How Ministers can Help Family Members of a Hospice Patient

hospice family

Saul Ebema, DMin.

Because of the complexities of the family system, make sure you have a good assessment of the family. A good assessment of the family helps to provide understanding in;

  • The makeup of the family.
  • Family values and beliefs
  • Coping styles and abilities.
  • Religion and philosophy of life.
  • Previous experience with death and loss
  • Characteristics of relationship with the dying person.
  • Amount of unfinished business with the dying person.
  • Mental health.
  • Specific fears about death and dying.
  • Previous experience with and personal expectations about illness and death.
  • Family’s fears and current emotional state regarding patient’s illness.

Recognize the family as a system. Meet with the entire family together if possible. Assist the family in addressing painful feelings of anger, guilt and disappointment but also help them to recognize positive feelings of love and affection for their dying loved one and for one another.

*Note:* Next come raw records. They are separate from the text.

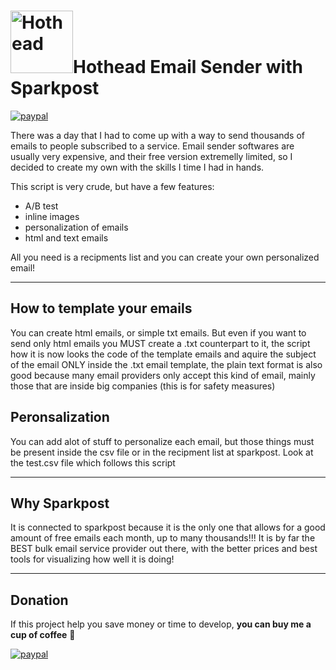 <h1><img src="http://i.imgur.com/zw0ebQm.png" alt="Hothead" height=100px width=100px/>Hothead Email Sender with Sparkpost</h1>


[![paypal](https://www.paypalobjects.com/en_US/i/btn/btn_donateCC_LG.gif)](https://www.paypal.com/cgi-bin/webscr?cmd=_s-xclick&hosted_button_id=MDL5ECQGP38M6)

There was a day that I had to come up with a way to send thousands of emails to people subscribed to a service. Email sender softwares are usually very expensive, and their free version extremelly limited, so I decided to create my own with the skills I time I had in hands. 

This script is very crude, but have a few features:
- A/B test
- inline images
- personalization of emails
- html and text emails

All you need is a recipments list and you can create your own personalized email!

---

## How to template your emails

You can create html emails, or simple txt emails. But even if you want to send only html emails you MUST create a .txt counterpart to it, the script how it is now looks the code of the template emails and aquire the subject of the email ONLY inside the .txt email template, the plain text format is also good because many email providers only accept this kind of email, mainly those that are inside big companies (this is for safety measures)

## Peronsalization

You can add alot of stuff to personalize each email, but those things must be present inside the csv file or in the recipment list at sparkpost.
Look at the test.csv file which follows this script

---

## Why Sparkpost

It is connected to sparkpost because it is the only one that allows for a good amount of free emails each month, up to many thousands!!! It is by far the BEST bulk email service provider out there, with the better prices and best tools for visualizing how well it is doing!

---

## Donation
If this project help you save money or time to develop, **you can buy me a cup of coffee** :purple_heart:  

[![paypal](https://www.paypalobjects.com/en_US/i/btn/btn_donateCC_LG.gif)](https://www.paypal.com/cgi-bin/webscr?cmd=_s-xclick&hosted_button_id=MDL5ECQGP38M6)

Legitimize and normalize the feelings of the family members. This will help reduce anxiety. Help families realize that crying or being upset are normal reactions that need to be expressed. Ministers can help family members find new ways of coping with the impending loss. Encourage family members to express their feelings with the knowledge that emotions that are processed contribute to healing.

Affirm their love for the dying person. They need to understand that their suffering has meaning. Point out that they hurt because they love the dying person. Identify their feelings and call sorrow what it is- hard and painful. This will help normalize their reactions to these feelings.

Provide a calming presence. Do not panic during their outburst. Help them realize that, although it is painful now, it will not always be like that. Let them know that their present reactions are normal and there is hope of a time when the pain will be less.

Help them to recognize the joys and the pleasures that are available. Too much sorrow so soon can create detachment from the dying person while there is still some satisfaction to be gained their relationship with the dying person. Try to establish a personal relationship with each family member when and if its possible. Within their limits, help the family to express their anticipatory grief.

Maintain open communication. Help the patient’s family members identify and cope with the challenges and demands of the living- dying interval. If possible, educate them about the emotional challenges and coping mechanisms available. Refer family members with evidence of pathological responses to illness and death to appropriate mental health professionals and resources.